Earlier, the Ministry of Kashmir Affairs and Gilgit-Baltistan, on the basis of proposals of the high-level committee, had forwarded the summary to award a provisional province status to the GB until the final settlement of the Kashmir dispute.
AGP Anwar Mansoor Khan had sent the final report of the committee to the Supreme Court during the last hearing of the same case, which is being heard by larger bench of the superior court headed by Chief Justice of Pakistan.
The committee had unanimously agreed that GB should be given the status of a provisional province and should be allowed representation in the National Assembly and Senate.
GB Order, 2018, was a milestone in granting fundamental rights to the people of GB. However, the issue of representation in the parliament, as per the aspirations of the locals, needs clarification so that the people of the area can be declared full citizens of the country with the right to participate in the affairs of the federation.
According to the draft proposal, this arrangement can be formalised by giving representation to GB in the parliament through constitutional amendments in Article 51 and 57, respectively.

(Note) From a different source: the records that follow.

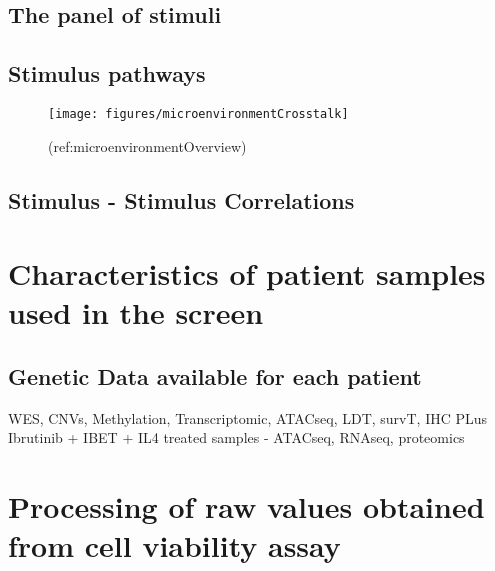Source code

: \documentclass[11pt, a4paper, twosided]{book}
\begin{document}
\hypertarget{stimuli-info}{%
\subsection{The panel of stimuli}\label{stimuli-info}}

\hypertarget{stimulus-pathways}{%
\subsection{Stimulus pathways}\label{stimulus-pathways}}


\begin{figure}

{\centering \texttt{[image: figures/microenvironmentCrosstalk]} 

}

\caption{(ref:microenvironmentOverview)}\label{fig:microenvironmentCrosstalk}
\end{figure}
\hypertarget{stimulus---stimulus-correlations}{%
\subsection{Stimulus - Stimulus Correlations}\label{stimulus---stimulus-correlations}}

\hypertarget{characteristics-of-patient-samples-used-in-the-screen}{%
\section{Characteristics of patient samples used in the screen}\label{characteristics-of-patient-samples-used-in-the-screen}}

\hypertarget{genetic-data-available-for-each-patient}{%
\subsection{Genetic Data available for each patient}\label{genetic-data-available-for-each-patient}}

WES, CNVs, Methylation, Transcriptomic, ATACseq, LDT, survT, IHC
PLus Ibrutinib + IBET + IL4 treated samples - ATACseq, RNAseq, proteomics

\hypertarget{processing-of-raw-values-obtained-from-cell-viability-assay}{%
\section{Processing of raw values obtained from cell viability assay}\label{processing-of-raw-values-obtained-from-cell-viability-assay}}
\end{document}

The GB will be entitled to three special seats with one for each of the three divisions and one additional seat for women can also be added by the order of the president under Article 258. Provision of these seats can be made by amending Article 51 (4) of the Constitution of Pakistan.
Similarly, three special seats may be created for GB in the Senate with one for each division through appropriate amendments in Article 59. The proposal further recommended that the GB government may be given representation in constitutional bodies like NEC, NFC, IRSA and CCI as an observer or by extending special invitations similar to those extended to Azad Jammu Kashmir (AJK).
It is worth mentioning here that the proposals forwarded by the committee were based on the recommendations of the committee led by Sartaj Aziz during the tenure of the previous government. However, the previous government could not implement those recommendations, which according to sources, was because of opposition from Kashmiri leaders.